According to the Notice and Order, the rule changes will eliminate the current day trading margin requirements—FINRA Rule 4210 ("Margin Requirements")—that apply to FINRA member firms and their customers, including the definitions of "day trading" and "pattern day trader" FINRA Rule 4210(b) and (f)(10). The SEC said the amendments also remove the computation and use of "day-trading buying power" and the $25,000 minimum equity requirement for pattern day traders.
The SEC said that firms are now required to determine the "intraday margin deficit" for each customer margin account on any day there is an "IML-reducing transaction." Firms have the flexibility to comply by either implementing real-time monitoring to block trades that create deficits or by computing each customer's intraday margin deficit at the end of the day. The SEC said this ensures customers maintain equity commensurate with their market exposure at any given point during the trading day.

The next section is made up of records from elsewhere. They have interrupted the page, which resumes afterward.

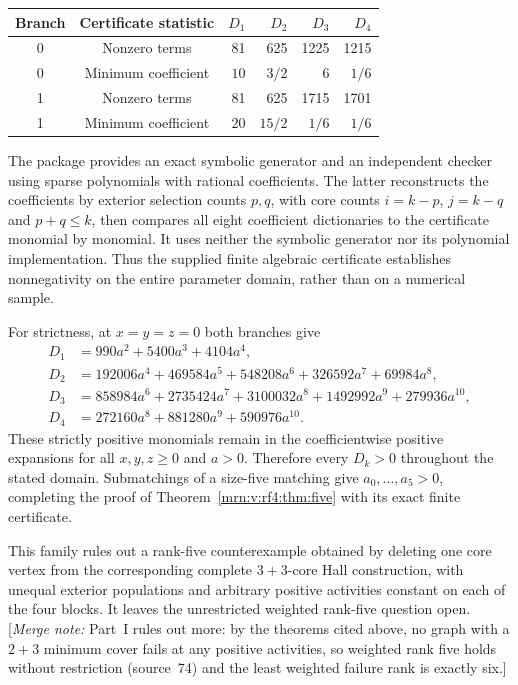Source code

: \documentclass[11pt,a4paper]{article}
\theoremstyle{remark}\newtheorem{remark}[theorem]{Remark}
\newcommand{\mnote}[1]{[\textit{Merge note:} #1]}
\begin{document}
\begin{center}
\begin{tabular}{@{}ccrrrr@{}}
\toprule
Branch & Certificate statistic & $D_1$ & $D_2$ & $D_3$ & $D_4$\\
\midrule
0 & Nonzero terms & 81 & 625 & 1225 & 1215\\
0 & Minimum coefficient & $10$ & $3/2$ & $6$ & $1/6$\\
1 & Nonzero terms & 81 & 625 & 1715 & 1701\\
1 & Minimum coefficient & $20$ & $15/2$ & $1/6$ & $1/6$\\
\bottomrule
\end{tabular}
\end{center}
The package provides an exact symbolic generator and an independent checker using sparse polynomials with rational coefficients. The latter reconstructs the coefficients by exterior selection counts $p,q$, with core counts $i=k-p$, $j=k-q$ and $p+q\le k$, then compares all eight coefficient dictionaries to the certificate monomial by monomial. It uses neither the symbolic generator nor its polynomial implementation. Thus the supplied finite algebraic certificate establishes nonnegativity on the entire parameter domain, rather than on a numerical sample.

For strictness, at $x=y=z=0$ both branches give
\begin{align*}
D_1&=990a^2+5400a^3+4104a^4,\\
D_2&=192006a^4+469584a^5+548208a^6+326592a^7+69984a^8,\\
D_3&=858984a^6+2735424a^7+3100032a^8+1492992a^9+279936a^{10},\\
D_4&=272160a^8+881280a^9+590976a^{10}.
\end{align*}
These strictly positive monomials remain in the coefficientwise positive expansions for all $x,y,z\ge0$ and $a>0$. Therefore every $D_k>0$ throughout the stated domain. Submatchings of a size-five matching give $a_0,\ldots,a_5>0$, completing the proof of Theorem~\ref{mrn:v:rf4:thm:five} with its exact finite certificate.

This family rules out a rank-five counterexample obtained by deleting one core vertex from the corresponding complete $3+3$-core Hall construction, with unequal exterior populations and arbitrary positive activities constant on each of the four blocks. It leaves the unrestricted weighted rank-five question open.
\mnote{Part~I rules out more: by the theorems cited above, no graph with a
$2+3$ minimum cover fails at any positive activities, so weighted rank five
holds without restriction (source~74) and the least weighted failure rank is
exactly six.}
\end{document}
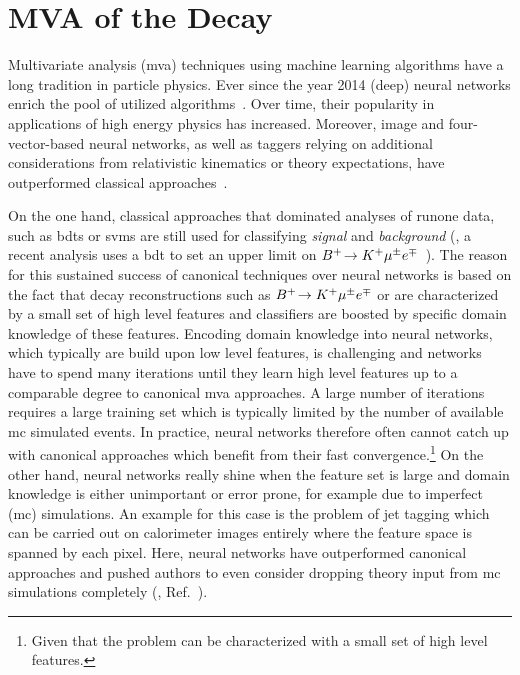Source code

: \chapter{MVA of the Decay \texorpdfstring{\decay{\Lb}{\Dz\Lz}}{Λb → DΛ}}
\label{chap:mva}
Multivariate analysis (\gls{mva}) techniques using machine learning algorithms have a long tradition in particle physics.
Ever since the year 2014 (deep) neural networks enrich the pool of utilized algorithms~\cite{firsthepdnn}.
Over time, their popularity in applications of high energy physics has increased.
Moreover, image and four-vector-based neural networks, as well as taggers relying on additional considerations from relativistic kinematics or theory expectations, have outperformed classical approaches~\cite{motheroftaggers,toptaggerlandscape}.

On the one hand, classical approaches that dominated analyses of \gls{runone} data, such as \glspl{bdt} or \glspl{svm} are still used for classifying \textit{signal} and \textit{background} (\eg{}, a recent analysis uses a \gls{bdt} to set an upper limit on ${{B}^+}\!\rightarrow {\ensuremath{{K}^+}}{\ensuremath{\mu}}^\pm{\ensuremath{e}}^\mp$~\cite{BuToKmue}).
The reason for this sustained success of canonical techniques over neural networks is based on the fact that decay reconstructions such as ${{B}^+}\!\rightarrow {\ensuremath{{K}^+}}{\ensuremath{\mu}}^\pm{\ensuremath{e}}^\mp$ or \decay{\Lb}{\Dz\Lz} are characterized by a small set of high level features and classifiers are boosted by specific domain knowledge of these features.
Encoding domain knowledge into neural networks, which typically are build upon low level features, is challenging and networks have to spend many iterations until they learn high level features up to a comparable degree to canonical \gls{mva} approaches.
A large number of iterations requires a large training set which is typically limited by the number of available \gls{mc} simulated events.
In practice, neural networks therefore often cannot catch up with canonical approaches which benefit from their fast convergence.\footnote{Given that the problem can be characterized with a small set of high level features.}
On the other hand, neural networks really shine when the feature set is large and domain knowledge is either unimportant or error prone, for example due to imperfect (\gls{mc}) simulations.
An example for this case is the problem of jet tagging which can be carried out on calorimeter images entirely where the feature space is spanned by each pixel. 
Here, neural networks have outperformed canonical approaches and pushed authors to even consider dropping theory input from \gls{mc} simulations completely (\eg{}, Ref.~\cite{motheroftaggers}).


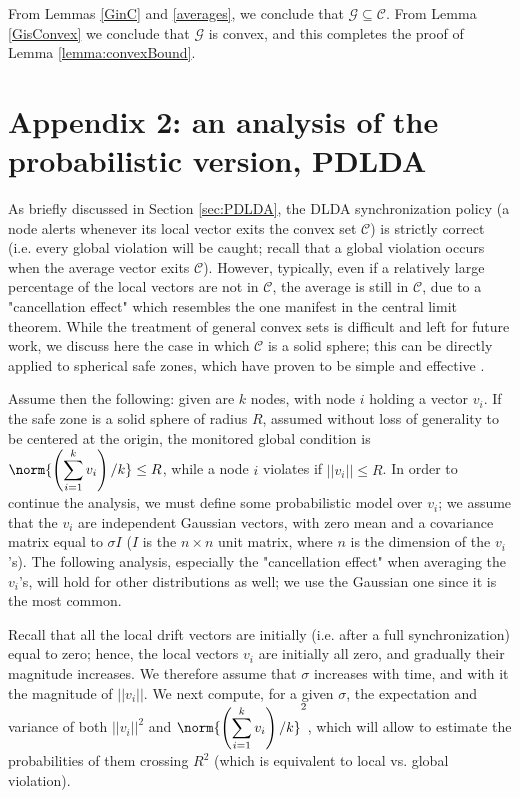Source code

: \begin{corollary}
From Lemmas \ref{GinC} and \ref{averages}, we conclude that $\mathcal{G}\subseteq \mathcal{C}$. From Lemma \ref{GisConvex} we conclude that $\mathcal{G}$ is convex, and this completes the proof of Lemma \ref{lemma:convexBound}.
\end{corollary}
%
%
\section{Appendix 2: an analysis of the probabilistic version, PDLDA}
%
\label{sec:prob}
As briefly discussed in Section \ref{sec:PDLDA}, the DLDA synchronization policy
(a node alerts whenever its local vector exits the convex set $\mathcal{C}$) is
strictly correct (i.e. every global violation will be caught; recall that a global
violation occurs when the average vector exits $\mathcal{C}$). However, typically,
even if a relatively large percentage of the local vectors are not in 
$\mathcal{C}$, the average is still in $\mathcal{C}$, due to a "cancellation effect"
which resembles the one manifest in the central limit theorem. While the
treatment of general convex sets is difficult and left for future work,
we discuss here the case in which $\mathcal{C}$ is a solid sphere; this can
be directly applied to spherical safe zones, which have proven to be simple and
effective \cite{keren2012shape}. 

Assume then the following: given are $k$ nodes, with node $i$ 
holding a vector $v_i$. If the safe zone is
a solid sphere of radius $R$, assumed without loss of generality to
be centered at the origin, the monitored global condition is 
$\norm{\left(\displaystyle \sum_{i=1}^k v_i\right)/k} \leq R$, while
a  node $i$ violates if $||v_i|| \leq R$. In order to continue the analysis,
we must define some probabilistic model over $v_i$; we assume that the
$v_i$ are independent Gaussian vectors, with zero mean and a covariance
matrix equal to $\sigma I$ ($I$ is the $n \times n$ unit matrix, where
$n$ is the dimension of the $v_i$'s). The
following analysis, especially the "cancellation effect" when averaging
the $v_i$'s, will hold for other distributions as well; we use the Gaussian
one since it is the most common.

Recall that all the local drift vectors are initially (i.e. after a 
full synchronization) 
equal to zero; hence, the local vectors $v_i$ are initially all zero, and 
gradually their magnitude increases. We therefore assume that $\sigma$
increases with time, and with it the magnitude of $||v_i||$. We next
compute, for a given $\sigma$, the expectation and variance of both 
$||v_i||^2$ and $\norm{\left(\displaystyle \sum_{i=1}^k v_i\right)/k}^2$,
which will allow to estimate the probabilities of them crossing $R^2$
(which is equivalent to local vs. global violation).
%
%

Further, when an account incurs an intraday margin deficit, the SEC said the customer must satisfy it as promptly as possible through deposits or position liquidations. If a customer makes a practice of failing to satisfy these deficits promptly and fails to meet a deficit within five business days, the member firm must freeze the account. This 90-day freeze prevents the customer from creating or increasing a short position or debit balance until the deficit is satisfied.
The SEC revised the implementation timeline based on public comments to establish a 45-day effective date following the publication of a Regulatory Notice, while allowing firms that need more time an 18-month phase-in period.